* TASK GOAL
Examine the data below and state how many lines contain "build", offering no other words.

* MATERIAL TO PROCESS
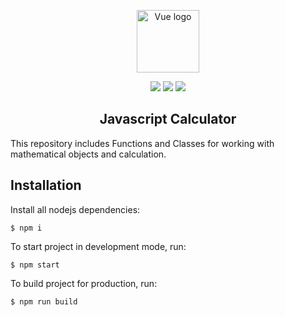<p align="center"><a href="https://github.com/chopas11/js-calculator" target="_blank" rel="noopener noreferrer"><img width="100" src="https://raw.githubusercontent.com/chopas11/js-calculator/master/src/images/favicon.ico" alt="Vue logo"></a></p>

<p align="center">
    <a href="https://nodejs.org/"><img src="https://img.shields.io/node/v/webpack"/></a>
    <a href=""><img src="https://img.shields.io/npm/v/webpack"/></a>
    <a href=""><img src="https://img.shields.io/github/repo-size/chopas11/js-calculator"/></a>

</p>

<h2 align="center">Javascript Calculator</h2>

This repository includes Functions and Classes for working with mathematical objects and calculation.

## Installation

Install all nodejs dependencies:

    $ npm i

To start project in development mode, run:

    $ npm start

To build project for production, run:

    $ npm run build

* REPLY TO THE TASK
2